In der vorletzten Ausgabe hatten wir im Beitrag zum „Gesundes-Herz-Gesetz“ gefragt: „Ist die Selbstverwaltung noch zeitgemäß?“ Gemeint war die „Selbstverwaltung im Gesundheitswesen“. Was ist das, wie arbeitet sie und warum ist das für chronisch Erkrankte so wichtig?

Was bedeutet „Selbstverwaltung“ im Gesundheitswesen? Auf der Homepage des Bundesgesundheitsministeriums (BMG) wird sie so erklärt: „Im Gegensatz zu anderen Ländern wird die Gesundheitsversorgung in Deutschland nicht ausschließlich durch die Regierung oder den Staat gewährleistet, wie zum Beispiel in Großbritannien, Schweden oder Italien. Dort regeln staatliche Behörden die medizinische Versorgung. (…) In Deutschland gilt das Prinzip der Selbstverwaltung.

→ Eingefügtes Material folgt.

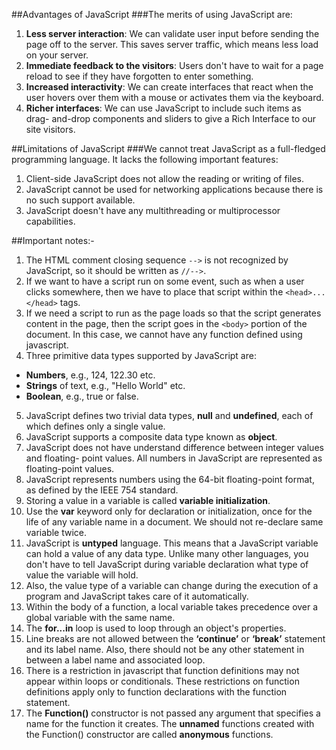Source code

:##Advantages of JavaScript
###The merits of using JavaScript are:
1. **Less server interaction**: We can validate user input before sending the
page off to the server. This saves server traffic, which means less load on
your server.
2. **Immediate feedback to the visitors**: Users don't have to wait for a
page reload to see if they have forgotten to enter something.
3. **Increased interactivity**: We can create interfaces that react when the
user hovers over them with a mouse or activates them via the keyboard.
4. **Richer interfaces**: We can use JavaScript to include such items as drag-
and-drop components and sliders to give a Rich Interface to our site
visitors.

##Limitations of JavaScript
###We cannot treat JavaScript as a full-fledged programming language. It lacks the following important features:
1. Client-side JavaScript does not allow the reading or writing of files.
2. JavaScript cannot be used for networking applications because there is no
such support available.
3. JavaScript doesn't have any multithreading or multiprocessor capabilities.

##Important notes:-
1. The HTML comment closing sequence `-->` is not recognized by JavaScript, so it should be written as `//-->`.
2. If we want to have a script run on some event, such as when a user
clicks somewhere, then we have to place that script within the `<head>...</head>`
tags.
3. If we need a script to run as the page loads so that the script
generates content in the page, then the script goes in the `<body>`
portion of the document. In this case, we cannot have any function
defined using javascript.
4. Three primitive data types supported by JavaScript are:
  * **Numbers**, e.g., 124, 122.30 etc.
  * **Strings** of text, e.g., "Hello World" etc.
  * **Boolean**, e.g., true or false.
5. JavaScript defines two trivial data types, **null** and **undefined**, each of which defines only a single value.
6. JavaScript supports a composite data type known as **object**.
7. JavaScript does not have understand difference between integer values and floating-
point values. All numbers in JavaScript are represented as floating-point values.
8. JavaScript represents numbers using the 64-bit floating-point format, as defined by
the IEEE 754 standard.
9. Storing a value in a variable is called **variable initialization**.
10. Use the **var** keyword only for declaration or initialization, once for the life
of any variable name in a document. We should not re-declare same variable
twice.
11. JavaScript is **untyped** language. This means that a JavaScript variable can hold
a value of any data type. Unlike many other languages, you don't have to tell
JavaScript during variable declaration what type of value the variable will hold.
12. Also, the value type of a variable can change during the execution of a program and
JavaScript takes care of it automatically.
13. Within the body of a function, a local variable takes precedence over a global
variable with the same name.
14. The **for...in** loop is used to loop through an object's properties.
15. Line breaks are not allowed between the **‘continue’** or **‘break’** statement
and its label name. Also, there should not be any other statement in between a
label name and associated loop.
16. There is a restriction in javascript that function definitions may not
appear within loops or conditionals. These restrictions on function definitions
apply only to function declarations with the function statement.
17. The **Function()** constructor is not passed any argument that
specifies a name for the function it creates. The **unnamed** functions created
with the Function() constructor are called **anonymous** functions.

Das heißt: Der Staat gibt zwar die gesetzlichen Rahmenbedingungen (…) vor, aber die Träger des Gesundheitswesens organisieren sich selbst, um in eigener Verantwortung die Gesundheitsversorgung zu gewährleisten.“

Soweit klar. Was ist nun die „Gemeinsame Selbstverwaltung“ und wo kommen wir Patientenvertreter ins Spiel? Dazu kommt beim BMG unter der Überschrift „Gemeinsame Selbstverwaltung“ der „Gemeinsame Bundesausschuss“ ins Spiel:

„Der Gemeinsame Bundesausschuss (G-BA) ist das oberste Beschlussgremium der gemeinsamen Selbstverwaltung im Gesundheitswesen. Er setzt sich zusammen aus Vertreterinnen und Vertretern der Ärzteschaft (KBV und KZBV), der Krankenhäuser (DKG) und Krankenkassen (GKV-Spitzenverband) sowie drei unparteiischen Mitgliedern. Um die Interessen von Patientinnen und Patienten, chronisch Kranken und Menschen mit Behinderungen zu stärken, haben deren jeweilige Vertretungen auf Bundesebene ein Mitberatungs- und Antragsrecht. Im G-BA wird beraten und entschieden, welche Leistungen von der GKV übernommen werden.“ Und weiter: „Der G-BA erlässt Richtlinien, die für alle Versicherten, die gesetzlichen Krankenkassen und die an der Versorgung beteiligten Ärztinnen und Ärzte sowie andere Leistungserbringer verbindlich sind.“

Wie arbeitet der Gemeinsame Bundesausschuss (G-BA)?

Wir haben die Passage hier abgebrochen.